Свою "лексику", "грамматику" имеет, конечно же, и эта знакообразующая аура слова, и можно утверждать, что все самые глубокие отличия национальных культур в конечном счете восходят именно к ней. Все мы и в самом деле разные, но то, что разделяет народы во времени и пространстве, не сводится к объему и составу накопленных знаний. В конце концов в удел всем разноязыким племенам, обитающим на нашей планете, оставлен для освоения один и тот же предмет, а значит и формируемая ими культура обязана отражать (пусть и по-разному) одно и то же. Поэтому, многое в разделяющих нас отличиях обусловлено тем, что, изучая, мы просто смотрим на него не всегда с одной и той же стороны. Еще чаще по-иному группируем и классифицируем все достояния своего духа. Конечно, разные способы систематизации разных сторон в сущности одного и того же предмета способны возвести между нами известные границы. Но все же самые глубокие отличия порождаются вовсе не тем, что откладывается в нашем сознании и формализуется им, но глубоко иррациональным, что образует собой подлинный фундамент всех форм общения.

Вне всякого сомнения, есть в этом последнем основании и общечеловеческое, и национальное, и региональное. Поэтому только предварительное овладение им способно вообще ввести нас в мир собственно человеческого общения. Только полное овладение этим древним метаязыком может до конца раскрыть перед нами всю тайну национального духа, все особенности любого регионального менталитета. Но и в родном языке, в узком кругу соплеменников лишь полное прочтение всего того, что по этим тайным законам образует (повторимся) полную смысловую ауру каждого дискретного речения, каждого отдельного слова, делает возможным точное распознание того действительного содержания, которое вкладывает сюда любой, кто адресуется к нам.

3.4. Природа сочувствия; начало нравственности

Если верно то, что воспринимать окружающее мы в состоянии лишь пятью нашими чувствами, то и знаки этого древнего метаязыка могут различаться нами лишь с их же помощью. Пусть знакообразующие элементы этого языка далеко не всегда педалируются нами при адресации к кому бы то ни было, пусть даже они совсем не фиксируются нашим собственным сознанием ни при отправлении, ни при восприятии какой бы то ни было информации, – несмотря ни на что, они постоянно сопровождают процесс любого общения. Поэтому, даже не откладывающееся в сознании человека, непрерывное распознавание каких-то тонких, по-видимому, подпороговых, вибраций плоти лежит под видимой поверхностью любого обмена всем, что составляет содержание нашего духа.

Здесь нет решительно ничего мистического и туманного.

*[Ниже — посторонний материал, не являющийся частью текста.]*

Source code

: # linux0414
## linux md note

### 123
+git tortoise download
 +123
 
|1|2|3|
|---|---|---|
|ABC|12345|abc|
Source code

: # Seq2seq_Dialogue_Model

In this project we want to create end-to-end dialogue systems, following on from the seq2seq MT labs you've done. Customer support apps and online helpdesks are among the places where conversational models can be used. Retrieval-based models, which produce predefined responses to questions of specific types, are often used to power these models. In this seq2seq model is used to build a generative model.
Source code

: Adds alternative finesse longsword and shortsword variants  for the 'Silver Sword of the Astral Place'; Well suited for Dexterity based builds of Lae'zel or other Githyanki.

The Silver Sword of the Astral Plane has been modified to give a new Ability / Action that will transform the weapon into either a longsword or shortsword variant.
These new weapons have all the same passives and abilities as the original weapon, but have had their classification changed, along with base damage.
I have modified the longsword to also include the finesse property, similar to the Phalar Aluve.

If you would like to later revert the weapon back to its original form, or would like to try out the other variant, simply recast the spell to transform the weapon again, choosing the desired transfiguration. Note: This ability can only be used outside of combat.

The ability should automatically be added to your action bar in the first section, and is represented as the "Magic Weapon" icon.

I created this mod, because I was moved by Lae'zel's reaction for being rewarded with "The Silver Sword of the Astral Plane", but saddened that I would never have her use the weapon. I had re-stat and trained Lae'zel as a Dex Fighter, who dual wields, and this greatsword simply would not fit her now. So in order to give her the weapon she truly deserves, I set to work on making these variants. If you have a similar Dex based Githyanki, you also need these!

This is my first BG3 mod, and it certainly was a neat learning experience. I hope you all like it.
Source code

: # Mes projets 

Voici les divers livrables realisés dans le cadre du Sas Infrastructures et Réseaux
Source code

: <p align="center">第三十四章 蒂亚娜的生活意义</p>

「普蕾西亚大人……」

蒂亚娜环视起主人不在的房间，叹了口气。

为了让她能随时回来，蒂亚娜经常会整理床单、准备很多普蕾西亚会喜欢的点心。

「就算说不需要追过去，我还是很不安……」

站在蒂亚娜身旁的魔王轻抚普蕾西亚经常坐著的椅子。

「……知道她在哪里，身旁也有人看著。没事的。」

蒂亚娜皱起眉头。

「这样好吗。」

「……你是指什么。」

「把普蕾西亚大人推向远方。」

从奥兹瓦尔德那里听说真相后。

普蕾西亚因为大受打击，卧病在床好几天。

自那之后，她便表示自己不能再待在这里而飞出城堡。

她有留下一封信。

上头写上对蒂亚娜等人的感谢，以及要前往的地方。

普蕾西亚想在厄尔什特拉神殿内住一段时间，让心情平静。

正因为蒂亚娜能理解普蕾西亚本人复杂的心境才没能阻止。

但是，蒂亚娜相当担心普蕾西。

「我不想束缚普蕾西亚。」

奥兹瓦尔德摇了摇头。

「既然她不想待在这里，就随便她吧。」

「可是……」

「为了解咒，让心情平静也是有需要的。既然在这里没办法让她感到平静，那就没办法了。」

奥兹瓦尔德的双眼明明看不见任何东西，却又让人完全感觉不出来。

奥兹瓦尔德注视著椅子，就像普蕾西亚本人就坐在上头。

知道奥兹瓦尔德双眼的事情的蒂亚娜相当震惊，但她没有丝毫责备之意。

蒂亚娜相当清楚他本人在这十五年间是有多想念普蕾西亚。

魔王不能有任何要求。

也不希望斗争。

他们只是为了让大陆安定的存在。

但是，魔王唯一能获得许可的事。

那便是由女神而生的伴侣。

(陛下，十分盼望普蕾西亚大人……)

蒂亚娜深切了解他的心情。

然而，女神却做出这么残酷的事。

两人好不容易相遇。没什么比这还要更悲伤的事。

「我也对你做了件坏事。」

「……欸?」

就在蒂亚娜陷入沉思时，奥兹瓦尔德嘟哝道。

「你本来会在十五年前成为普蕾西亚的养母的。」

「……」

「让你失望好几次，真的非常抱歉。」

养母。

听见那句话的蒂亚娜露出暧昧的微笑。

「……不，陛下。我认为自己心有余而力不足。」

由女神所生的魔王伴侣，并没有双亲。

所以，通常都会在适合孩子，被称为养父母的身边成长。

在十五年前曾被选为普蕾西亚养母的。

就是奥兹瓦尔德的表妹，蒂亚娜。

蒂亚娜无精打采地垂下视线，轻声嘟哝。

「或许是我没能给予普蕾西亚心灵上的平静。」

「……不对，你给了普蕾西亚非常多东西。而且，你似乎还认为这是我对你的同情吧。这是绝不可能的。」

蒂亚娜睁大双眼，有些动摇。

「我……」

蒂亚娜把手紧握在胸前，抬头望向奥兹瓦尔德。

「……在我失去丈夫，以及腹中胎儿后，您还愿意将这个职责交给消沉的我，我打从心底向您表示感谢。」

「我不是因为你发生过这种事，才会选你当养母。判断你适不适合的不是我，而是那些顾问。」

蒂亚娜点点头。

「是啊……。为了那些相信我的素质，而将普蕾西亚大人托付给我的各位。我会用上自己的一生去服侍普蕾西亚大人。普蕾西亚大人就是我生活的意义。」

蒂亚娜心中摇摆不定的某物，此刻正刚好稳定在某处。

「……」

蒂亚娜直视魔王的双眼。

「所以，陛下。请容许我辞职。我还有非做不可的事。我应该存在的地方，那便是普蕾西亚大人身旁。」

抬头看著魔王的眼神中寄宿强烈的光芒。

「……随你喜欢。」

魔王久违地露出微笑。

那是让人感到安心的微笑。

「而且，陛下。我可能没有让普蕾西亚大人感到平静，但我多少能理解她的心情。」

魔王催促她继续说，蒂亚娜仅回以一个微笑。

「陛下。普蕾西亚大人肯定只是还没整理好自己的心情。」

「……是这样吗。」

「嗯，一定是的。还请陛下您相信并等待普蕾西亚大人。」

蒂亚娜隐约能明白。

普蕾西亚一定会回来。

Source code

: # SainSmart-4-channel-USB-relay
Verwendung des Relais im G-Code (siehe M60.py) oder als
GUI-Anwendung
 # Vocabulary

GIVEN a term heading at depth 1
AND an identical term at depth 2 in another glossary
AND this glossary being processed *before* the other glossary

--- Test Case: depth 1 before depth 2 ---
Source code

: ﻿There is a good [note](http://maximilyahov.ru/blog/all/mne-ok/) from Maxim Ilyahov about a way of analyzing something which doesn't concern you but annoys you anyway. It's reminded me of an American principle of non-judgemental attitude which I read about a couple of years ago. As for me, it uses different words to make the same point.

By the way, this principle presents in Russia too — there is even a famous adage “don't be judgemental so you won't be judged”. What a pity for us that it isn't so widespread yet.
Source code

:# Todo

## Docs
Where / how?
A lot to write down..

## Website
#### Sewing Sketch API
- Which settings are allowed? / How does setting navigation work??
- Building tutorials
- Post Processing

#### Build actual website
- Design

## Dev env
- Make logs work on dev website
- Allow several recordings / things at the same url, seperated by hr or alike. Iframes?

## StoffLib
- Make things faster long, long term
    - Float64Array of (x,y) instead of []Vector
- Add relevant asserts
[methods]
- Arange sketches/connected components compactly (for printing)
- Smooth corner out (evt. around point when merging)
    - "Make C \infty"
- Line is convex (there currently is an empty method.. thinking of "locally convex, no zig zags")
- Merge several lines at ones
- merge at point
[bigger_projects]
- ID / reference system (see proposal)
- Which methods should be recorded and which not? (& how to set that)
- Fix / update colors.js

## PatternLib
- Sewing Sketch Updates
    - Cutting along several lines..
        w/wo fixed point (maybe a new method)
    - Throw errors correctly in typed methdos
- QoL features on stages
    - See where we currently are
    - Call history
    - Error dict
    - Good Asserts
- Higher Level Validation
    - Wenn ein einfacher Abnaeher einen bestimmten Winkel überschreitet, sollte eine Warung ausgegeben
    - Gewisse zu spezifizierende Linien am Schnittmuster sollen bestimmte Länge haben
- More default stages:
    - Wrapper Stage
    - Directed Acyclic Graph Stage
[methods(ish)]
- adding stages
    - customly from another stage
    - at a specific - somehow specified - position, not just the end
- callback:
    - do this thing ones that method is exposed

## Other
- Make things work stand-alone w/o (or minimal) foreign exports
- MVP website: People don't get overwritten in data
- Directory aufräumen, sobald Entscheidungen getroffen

Материальное движение плоти, сопровождающее незримую деятельность нашей души и в самом деле не всегда различимо. Чисто ритуальная коммуникация не способна сохраниться в неприкосновенности под мощным мутагенным воздействием формирующихся на ее основе собственно знаковых форм общения. Поэтому со временем чаще всего это движение переходит на какой-то подпороговый уровень активности. И тем не менее эта подпороговая, скрытая деятельность – вещь вполне реальная, больше того, иногда доступная различению даже инструментально "не вооруженным" взглядом. Так, каждый из нас в состоянии "мысленно" воспроизвести едва ли не любое движение нашего тела. При этом не трудно обнаружить, что в таком, "мысленно" представляемом движении принимают участие все те группы мышц, которые выплескиваются на внешний слой двигательной активности, то есть на тот слой, который и воспринимается нами как собственно деятельность. Другое дело, что все это скрытое подпороговое движение каждой группы мышц каждый раз развертывается с меньшей амплитудой, по какой-то сокращенной траектории, а значит, и с какой-то иной, гораздо более высокой скоростью…

Уходящим на подпороговый уровень вибрациям нашего тела доступно придание самых тонких оттенков смысла любым словам (или любым другим знакам вообще). Все это потому, что у живого существа с самого зарождения жизни на нашей планете не было и нет никакого другого механизма постижения мира, формирования представлений о всех взаимосвязях между предметами, явлениями природы, кроме как в формах структурированного движения собственного тела. Простейшие организмы, в экспериментах запоминая последовательность и направление поворотов, по существу кодируют в формах движения своего тела пространственную структуру лабиринта, то же самое делает и упомянутое здесь насекомое. Но если на такое способна даже примитивная амеба, или та же пчела, то что говорить о субъекте, куда более сложной и тонкой организации, предоставляющей ему куда более широкий спектр возможного.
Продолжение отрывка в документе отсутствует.